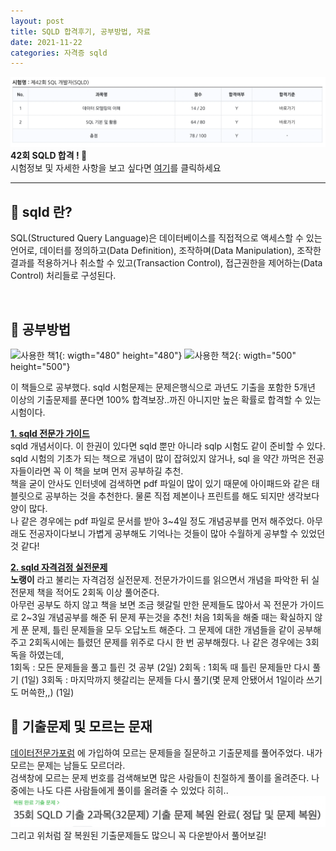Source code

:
 ```yaml
---
layout: post
title: SQLD 합격후기, 공부방법, 자료
date: 2021-11-22
categories: 자격증 sqld
---
```

![합격](https://github.com/jyejyes/jyejyes.github.io/blob/main/_posts/pictures/sqld-me.png?raw=true)
**42회 SQLD 합격 ! 🥳**  
시험정보 및 자세한 사항을 보고 싶다면 [여기](https://www.dataq.or.kr/www/sub/a_04.do)를 클릭하세요

---

## 📌 sqld 란?
SQL(Structured Query Language)은 데이터베이스를 직접적으로 액세스할 수 있는 언어로, 데이터를 정의하고(Data Definition), 조작하며(Data Manipulation), 조작한 결과를 적용하거나 취소할 수 있고(Transaction Control), 접근권한을 제어하는(Data Control) 처리들로 구성된다.  

<br>

## 📌 공부방법
![사용한 책1](https://blog.kakaocdn.net/dn/xL4lC/btqVCb60RQQ/imSgqfYi4kYrRD8FivAGVk/img.png){: wigth="480" height="480"} 
![사용한 책2](https://image.aladin.co.kr/product/9761/28/cover500/8988474848_1.jpg){: wigth="500" height="500"}   

이 책들으로 공부했다. sqld 시험문제는 문제은행식으로 과년도 기출을 포함한 5개년 이상의 기출문제를 푼다면 100% 합격보장..까진 아니지만 높은 확률로 합격할 수 있는 시험이다.  

**<u>1. sqld 전문가 가이드</u>**  
sqld 개념서이다. 이 한권이 있다면 sqld 뿐만 아니라 sqlp 시험도 같이 준비할 수 있다. sqld 시험의 기초가 되는 책으로 개념이 많이 잡혀있지 않거나, sql 을 약간 까먹은 전공자들이라면 꼭 이 책을 보며 먼저 공부하길 추천.  
책을 굳이 안사도 인터넷에 검색하면 pdf 파일이 많이 있기 때문에 아이패드와 같은 태블릿으로 공부하는 것을 추천한다. 물론 직접 제본이나 프린트를 해도 되지만 생각보다 양이 많다.   
나 같은 경우에는 pdf 파일로 문서를 받아 3~4일 정도 개념공부를 먼저 해주었다. 아무래도 전공자이다보니 가볍게 공부해도 기억나는 것들이 많아 수월하게 공부할 수 있었던 것 같다!

**<u>2. sqld 자격검정 실전문제</u>**  
**노랭이** 라고 불리는 자격검정 실전문제. 전문가가이드를 읽으면서 개념을 파악한 뒤 실전문제 책을 적어도 2회독 이상 풀어준다.  
아무런 공부도 하지 않고 책을 보면 조금 헷갈릴 만한 문제들도 많아서 꼭 전문가 가이드로 2~3일 개념공부를 해준 뒤 문제 푸는것을 추천! 처음 1회독을 해줄 때는 확실하지 않게 푼 문제, 틀린 문제들을 모두 오답노트 해준다. 그 문제에 대한 개념들을 같이 공부해주고 2회독시에는 틀렸던 문제를 위주로 다시 한 번 공부해줬다. 나 같은 경우에는 3회독을 하였는데,  
1회독 : 모든 문제들을 풀고 틀린 것 공부 (2일)
2회독 : 1회독 때 틀린 문제들만 다시 풀기 (1일)
3회독 : 마지막까지 헷갈리는 문제들 다시 풀기(몇 문제 안됐어서 1일이라 쓰기도 머쓱한,,) (1일)

## 📌 기출문제 및 모르는 문재

[데이터전문가포럼](https://cafe.naver.com/sqlpd) 에 가입하여 모르는 문제들을 질문하고 기출문제를 풀어주었다. 내가 모르는 문제는 남들도 모르더라.  
검색창에 모르는 문제 번호를 검색해보면 많은 사람들이 친절하게 풀이를 올려준다. 나중에는 나도 다른 사람들에게 풀이를 올려줄 수 있었다 히히..  
![cafe](https://github.com/jyejyes/jyejyes.github.io/blob/main/_posts/pictures/sqldcafe.png?raw=true)
<br> 그리고 위처럼 잘 복원된 기출문제들도 많으니 꼭 다운받아서 풀어보길! 
<br><br>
● ● ● ●
Output the entries exactly and keep every picture out of them.

Source code

:
 ```yaml
---
layout: post
title: SQLD 합격후기, 공부방법, 자료
date: 2021-11-22
categories: 자격증 sqld
---
```

![합격](https://github.com/jyejyes/jyejyes.github.io/blob/main/_posts/pictures/sqld-me.png?raw=true)
**42회 SQLD 합격 ! 🥳**  
시험정보 및 자세한 사항을 보고 싶다면 [여기](https://www.dataq.or.kr/www/sub/a_04.do)를 클릭하세요

---

## 📌 sqld 란?
SQL(Structured Query Language)은 데이터베이스를 직접적으로 액세스할 수 있는 언어로, 데이터를 정의하고(Data Definition), 조작하며(Data Manipulation), 조작한 결과를 적용하거나 취소할 수 있고(Transaction Control), 접근권한을 제어하는(Data Control) 처리들로 구성된다.  

<br>

## 📌 공부방법
![사용한 책1](https://blog.kakaocdn.net/dn/xL4lC/btqVCb60RQQ/imSgqfYi4kYrRD8FivAGVk/img.png){: wigth="480" height="480"} 
![사용한 책2](https://image.aladin.co.kr/product/9761/28/cover500/8988474848_1.jpg){: wigth="500" height="500"}   

이 책들으로 공부했다. sqld 시험문제는 문제은행식으로 과년도 기출을 포함한 5개년 이상의 기출문제를 푼다면 100% 합격보장..까진 아니지만 높은 확률로 합격할 수 있는 시험이다.  

**<u>1. sqld 전문가 가이드</u>**  
sqld 개념서이다. 이 한권이 있다면 sqld 뿐만 아니라 sqlp 시험도 같이 준비할 수 있다. sqld 시험의 기초가 되는 책으로 개념이 많이 잡혀있지 않거나, sql 을 약간 까먹은 전공자들이라면 꼭 이 책을 보며 먼저 공부하길 추천.  
책을 굳이 안사도 인터넷에 검색하면 pdf 파일이 많이 있기 때문에 아이패드와 같은 태블릿으로 공부하는 것을 추천한다. 물론 직접 제본이나 프린트를 해도 되지만 생각보다 양이 많다.   
나 같은 경우에는 pdf 파일로 문서를 받아 3~4일 정도 개념공부를 먼저 해주었다. 아무래도 전공자이다보니 가볍게 공부해도 기억나는 것들이 많아 수월하게 공부할 수 있었던 것 같다!

**<u>2. sqld 자격검정 실전문제</u>**  
**노랭이** 라고 불리는 자격검정 실전문제. 전문가가이드를 읽으면서 개념을 파악한 뒤 실전문제 책을 적어도 2회독 이상 풀어준다.  
아무런 공부도 하지 않고 책을 보면 조금 헷갈릴 만한 문제들도 많아서 꼭 전문가 가이드로 2~3일 개념공부를 해준 뒤 문제 푸는것을 추천! 처음 1회독을 해줄 때는 확실하지 않게 푼 문제, 틀린 문제들을 모두 오답노트 해준다. 그 문제에 대한 개념들을 같이 공부해주고 2회독시에는 틀렸던 문제를 위주로 다시 한 번 공부해줬다. 나 같은 경우에는 3회독을 하였는데,  
1회독 : 모든 문제들을 풀고 틀린 것 공부 (2일)
2회독 : 1회독 때 틀린 문제들만 다시 풀기 (1일)
3회독 : 마지막까지 헷갈리는 문제들 다시 풀기(몇 문제 안됐어서 1일이라 쓰기도 머쓱한,,) (1일)

## 📌 기출문제 및 모르는 문재

[데이터전문가포럼](https://cafe.naver.com/sqlpd) 에 가입하여 모르는 문제들을 질문하고 기출문제를 풀어주었다. 내가 모르는 문제는 남들도 모르더라.  
검색창에 모르는 문제 번호를 검색해보면 많은 사람들이 친절하게 풀이를 올려준다. 나중에는 나도 다른 사람들에게 풀이를 올려줄 수 있었다 히히..  
![cafe](https://github.com/jyejyes/jyejyes.github.io/blob/main/_posts/pictures/sqldcafe.png?raw=true)
<br> 그리고 위처럼 잘 복원된 기출문제들도 많으니 꼭 다운받아서 풀어보길! 
<br><br>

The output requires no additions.